Intanto però il pronto soccorso rischia il collasso.
«Lo sappiamo e, per questo, crediamo che gli accessi debbano essere regolamentati da scelte di programmazione e controllo. Non è possibile, e neppure attuabile, che un codice bianco occupi lo spazio, il tempo e la professionalità che gli attori del pronto soccorso dovrebbero invece dedicare a chi ne ha davvero bisogno. Purtroppo, però, i nostri assistiti agiscono in modo autonomo, bypassando i nostri consigli».
In che modo?
«Proprio in questi giorni un collega mi raccontava di un paziente che lamentava dolori articolari. Il medico gli ha risposto in tempo reale, dando indicazioni tra cui quella di una visita in ambulatorio. Il giorno dopo, però, il paziente è andato al pronto soccorso: sapeva che, dovendo fare una lastra, una visita ortopedica e magari una Tac, i tempi sarebbero stati lunghi».
E cosa è successo?
«Ha scelto autonomamente, senza che il medico glielo avesse suggerito, di andare al pronto soccorso dove ha ottenuto tutte le risposte in otto ore, pagando un ticket minimo. Serve un servizio dedicato a chi ne ha davvero bisogno, non un’offerta libera come avviene oggi. E lo dico non nell’interesse della categoria dei medici e degli infermieri, ma nell’interesse esclusivo della cittadinanza».

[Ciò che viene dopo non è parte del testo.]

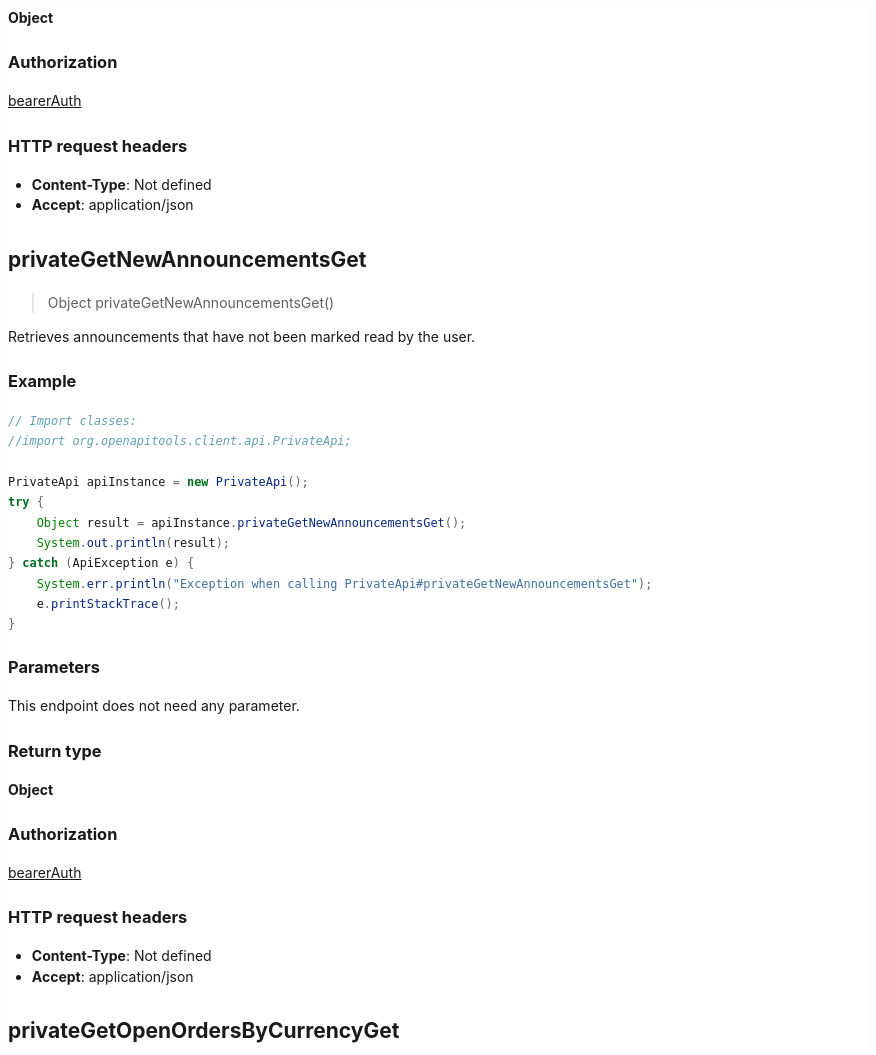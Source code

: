 **Object**

### Authorization

[bearerAuth](../README.md#bearerAuth)

### HTTP request headers

- **Content-Type**: Not defined
- **Accept**: application/json


## privateGetNewAnnouncementsGet

> Object privateGetNewAnnouncementsGet()

Retrieves announcements that have not been marked read by the user.

### Example

```java
// Import classes:
//import org.openapitools.client.api.PrivateApi;

PrivateApi apiInstance = new PrivateApi();
try {
    Object result = apiInstance.privateGetNewAnnouncementsGet();
    System.out.println(result);
} catch (ApiException e) {
    System.err.println("Exception when calling PrivateApi#privateGetNewAnnouncementsGet");
    e.printStackTrace();
}
```

### Parameters

This endpoint does not need any parameter.

### Return type

**Object**

### Authorization

[bearerAuth](../README.md#bearerAuth)

### HTTP request headers

- **Content-Type**: Not defined
- **Accept**: application/json


## privateGetOpenOrdersByCurrencyGet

Parliamo delle Case di comunità: una volta tutte operative a Livorno potranno rappresentare un aiuto a decongestionare il pronto soccorso?
«Come medici di medicina generale non ci siamo mai opposti alle Case di comunità, ma ci siamo opposti a una medicina territoriale che prevedesse la maggior parte del suo tempo nelle Case di comunità. Vogliamo mantenere, infatti, un forte legame, anche in termini di tempo, dedicato agli ambulatori di prossimità alle persone, soprattutto quelle più fragili. Ben vengano le Case di comunità dove potremo prestare alcuni tipi di servizi, ma diciamo no all’esclusività delle Case di comunità».

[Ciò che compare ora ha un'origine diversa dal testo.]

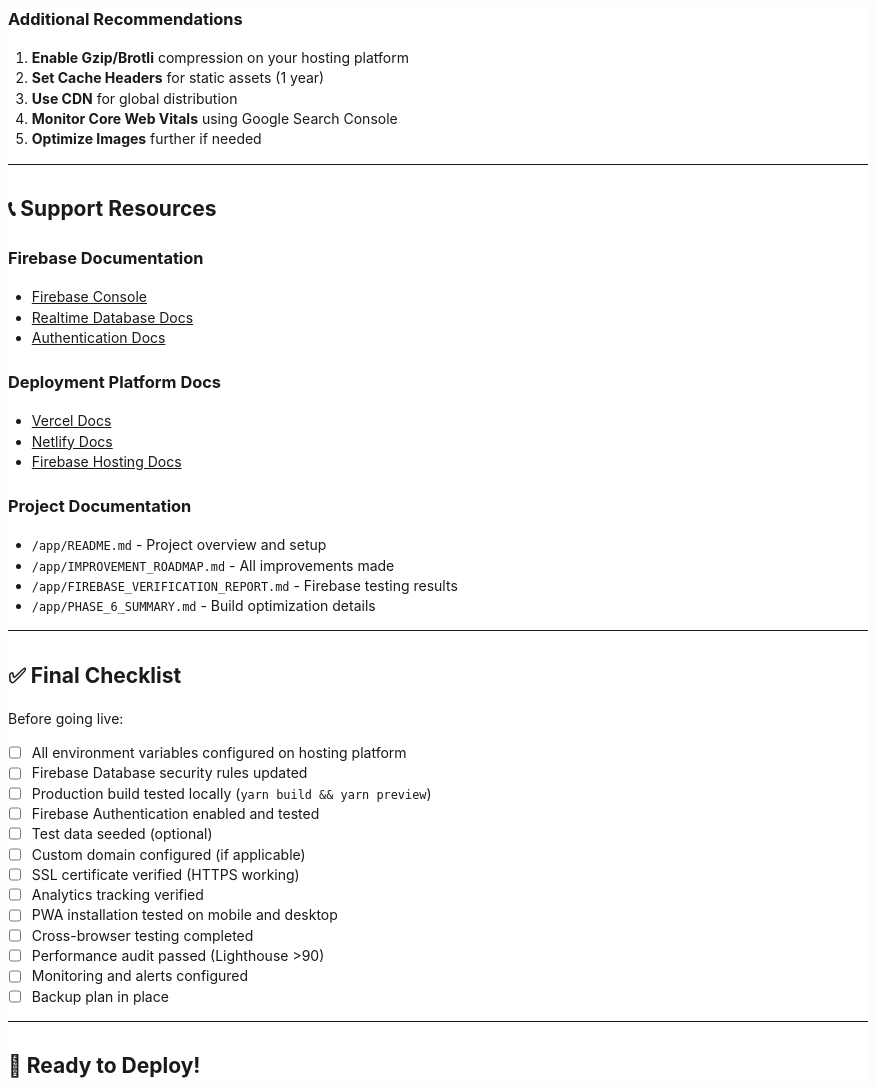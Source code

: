 ### Additional Recommendations
1. **Enable Gzip/Brotli** compression on your hosting platform
2. **Set Cache Headers** for static assets (1 year)
3. **Use CDN** for global distribution
4. **Monitor Core Web Vitals** using Google Search Console
5. **Optimize Images** further if needed

---

## 📞 Support Resources

### Firebase Documentation
- [Firebase Console](https://console.firebase.google.com/)
- [Realtime Database Docs](https://firebase.google.com/docs/database)
- [Authentication Docs](https://firebase.google.com/docs/auth)

### Deployment Platform Docs
- [Vercel Docs](https://vercel.com/docs)
- [Netlify Docs](https://docs.netlify.com/)
- [Firebase Hosting Docs](https://firebase.google.com/docs/hosting)

### Project Documentation
- `/app/README.md` - Project overview and setup
- `/app/IMPROVEMENT_ROADMAP.md` - All improvements made
- `/app/FIREBASE_VERIFICATION_REPORT.md` - Firebase testing results
- `/app/PHASE_6_SUMMARY.md` - Build optimization details

---

## ✅ Final Checklist

Before going live:

- [ ] All environment variables configured on hosting platform
- [ ] Firebase Database security rules updated
- [ ] Production build tested locally (`yarn build && yarn preview`)
- [ ] Firebase Authentication enabled and tested
- [ ] Test data seeded (optional)
- [ ] Custom domain configured (if applicable)
- [ ] SSL certificate verified (HTTPS working)
- [ ] Analytics tracking verified
- [ ] PWA installation tested on mobile and desktop
- [ ] Cross-browser testing completed
- [ ] Performance audit passed (Lighthouse >90)
- [ ] Monitoring and alerts configured
- [ ] Backup plan in place

---

## 🎉 Ready to Deploy!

A Livorno l’unico esempio di aggregazione di medici di famiglia, al momento, è alla Casa della salute all’Ardenza, in via del Mare: come sta funzionando?

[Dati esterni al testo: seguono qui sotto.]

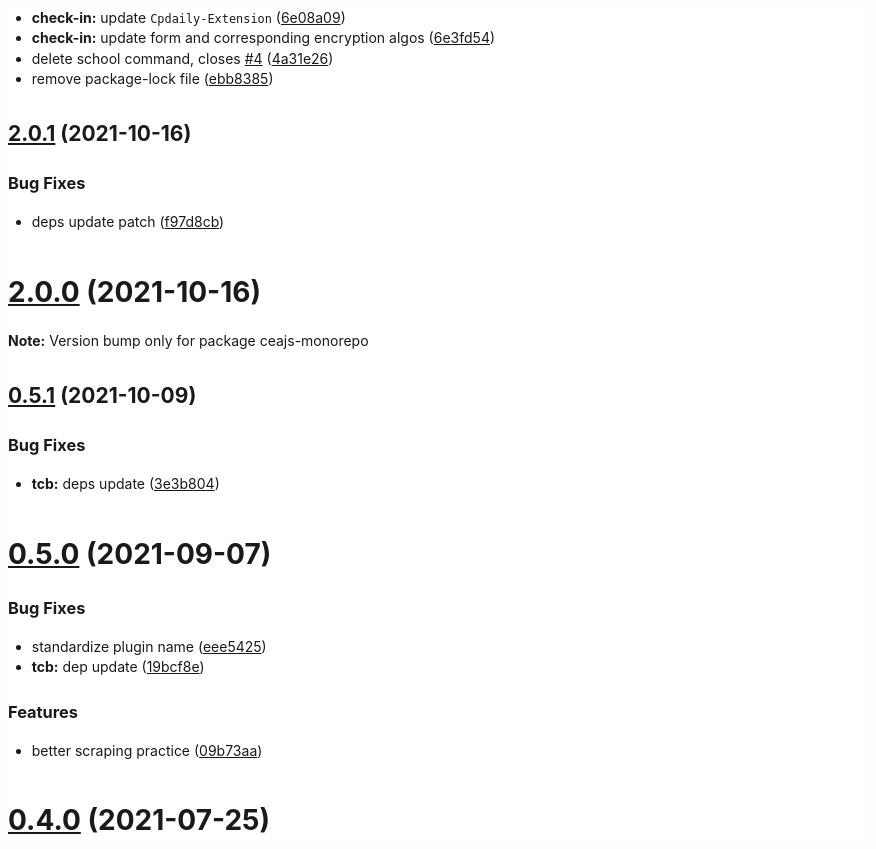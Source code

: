 - **check-in:** update `Cpdaily-Extension` ([6e08a09](https://github.com/ceajs/cea/commit/6e08a097f5acdf64f1d32fffe0643919347b777e))
- **check-in:** update form and corresponding encryption algos ([6e3fd54](https://github.com/ceajs/cea/commit/6e3fd54be22930cf3b4ae3d025cd56d94c3cc7a5))
- delete school command, closes [#4](https://github.com/ceajs/cea/issues/4) ([4a31e26](https://github.com/ceajs/cea/commit/4a31e2606ade3d291a522d32c8638926d9fd1adf))
- remove package-lock file ([ebb8385](https://github.com/ceajs/cea/commit/ebb8385bead190245fff6c551873685b49782e1d))

## [2.0.1](https://github.com/ceajs/cea/compare/v2.0.0...v2.0.1) (2021-10-16)

### Bug Fixes

- deps update patch ([f97d8cb](https://github.com/ceajs/cea/commit/f97d8cbc667ae73712e8c28ddd0414db52204c7d))

# [2.0.0](https://github.com/ceajs/cea/compare/v0.5.1...v2.0.0) (2021-10-16)

**Note:** Version bump only for package ceajs-monorepo

## [0.5.1](https://github.com/ceajs/cea/compare/v0.5.0...v0.5.1) (2021-10-09)

### Bug Fixes

- **tcb:** deps update ([3e3b804](https://github.com/ceajs/cea/commit/3e3b8043d51c0b24df6fec9581fa36999c60d7ee))

# [0.5.0](https://github.com/ceajs/cea/compare/v0.4.0...v0.5.0) (2021-09-07)

### Bug Fixes

- standardize plugin name ([eee5425](https://github.com/ceajs/cea/commit/eee542503aedf204464a628547132f5c43bbd085))
- **tcb:** dep update ([19bcf8e](https://github.com/ceajs/cea/commit/19bcf8e55698a30450aa93044d3c8b008fbbfa97))

### Features

- better scraping practice ([09b73aa](https://github.com/ceajs/cea/commit/09b73aa3d5e529599e6356b7ffc820eedf1f1a46))

# [0.4.0](https://github.com/ceajs/cea/compare/v0.3.2...v0.4.0) (2021-07-25)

«I colleghi stanno lavorando bene, offrendo anche servizi aggiuntivi alla popolazione. Si tratta di aspettare, ora, che vengano aperte le prossime strutture. È chiaro che dobbiamo modulare questa nostra presenza con un'attività territoriale che deve restare saldamente in mano al medico che lavora nei quartieri e non soltanto nelle Case di comunità che sarebbero un centro dedicato ad alcuni servizi ma non certo a tutti. Altrimenti si rischierebbe di snaturare il medico di famiglia che diventerebbe un burocrate e il suo ambulatorio un “ricettificio”, perdendo completamente il rapporto empatico che abbiamo con i nostri assistiti».
Si parla tanto adesso della riforma della medicina generale che prevederebbe che i medici passino da convenzionati a dipendenti: cosa ne pensa?
«La soluzione della dipendenza eliminerebbe una figura storica e molto amata dalla popolazione con perdita del rapporto fiduciario che scadrebbe in un mero rapporto burocratico, facendo cadere la parte di conoscenza e rapporto umano che da sempre è al fondamento del nostro lavoro. Per questo ci opponiamo».